E le nuove regole che Faraci detta per Dylan in questo “Grande Sonno” (titolo che come l’indimenticabile “Il Lungo Addio” omaggia proprio un romanzo di Chandler) sono come già detto le regole del noir e dell’hard boiled in particolare, un genere che lo sceneggiatore ha da sempre dimostrato di apprezzare particolarmente (basti pensare ai suoi Topolino Noir e Mickey Mouse Mystery Magazine). Un noir in cui i toni più cupi si alternano magistralmente con quelli da commedia, con ampi sprazzi di ironia disseminati un po’ ovunque, e dove la componente horror resta in gran parte relegata in secondo piano. Solo nel finale -forse anche per questo la parte meno convincente dell’albo- l’horror ritorna a farla da padrone; ed è un horror grottesco, volutamente caricaturale, con zombie che saltano fuori da tutte le parti e strani demoni che si risvegliano dopo secoli (ecco qual era “Il Grande Sonno” del titolo). Un finale forse non all’altezza del resto della storia -troppo grottesco ed improbabile anche per una commedia nera di questo tipo- ma soprattutto un finale che rischia di far passare per un “normale” episodio di Dylan quello che a nostro avviso rappresenta invece un primo valido tentativo di provare ad approcciarsi al personaggio seguendo un ottica diversa, più originale e personale. Ed è questa in fondo una delle peculiarità più interessanti di tutta la produzione fumettistica di Faraci: il riuscire ad inquadrare i personaggi che scrive da angolazioni e prospettive inedite, fornendo innovative chiavi di lettura ma restando al contempo fedele allo spirito e alle caratteristiche basilari del personaggio. C’è riuscito anche stavolta, e aldilà delle considerazioni negative sul finale, speriamo proprio che questo esperimento del Dylan noir non resti un divertissemant isolato.
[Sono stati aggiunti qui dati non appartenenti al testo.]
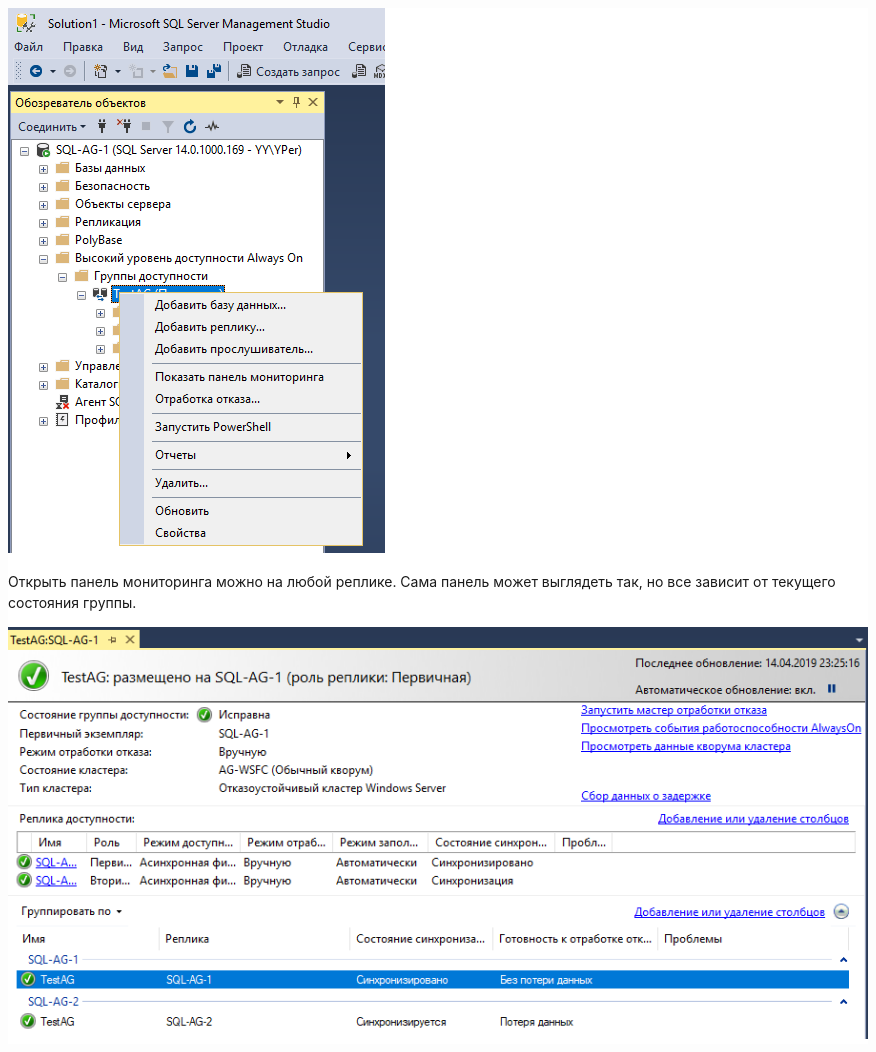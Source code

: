 ![Открытие панели мониторинга AlwaysOn](media/Открытие%20панели%20мониторинга.PNG)

Открыть панель мониторинга можно на любой реплике. Сама панель может выглядеть так, но все зависит от текущего состояния группы.

![Панель мониторинга AlwaysOn](media/Панель%20мониторинга%20AlwaysOn.PNG)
Prima di concludere, resta da parlare velocemente della parte grafica dell’albo. Velocemente perché sul talento di Angelo Stano c’è davvero ben poco da discutere. Presente sulle pagine di Dylan Dog fin dal numero uno, Stano torna ad offrire le sue matite alla serie regolare dopo quasi tre anni, e già questo è un piccolo evento. Un piccolo evento parzialmente rovinato però da alcune vignette forse troppo affrettate, con sfondi completamente assenti e qualche legnosità di troppo. Apprezzabile invece è il tentativo di cercare di uniformare il tratto al tono della storia, con un segno più realistico che ben si confà all’atmosfera hard boiled dell’albo.
Anche questo serve per un Dylan noir.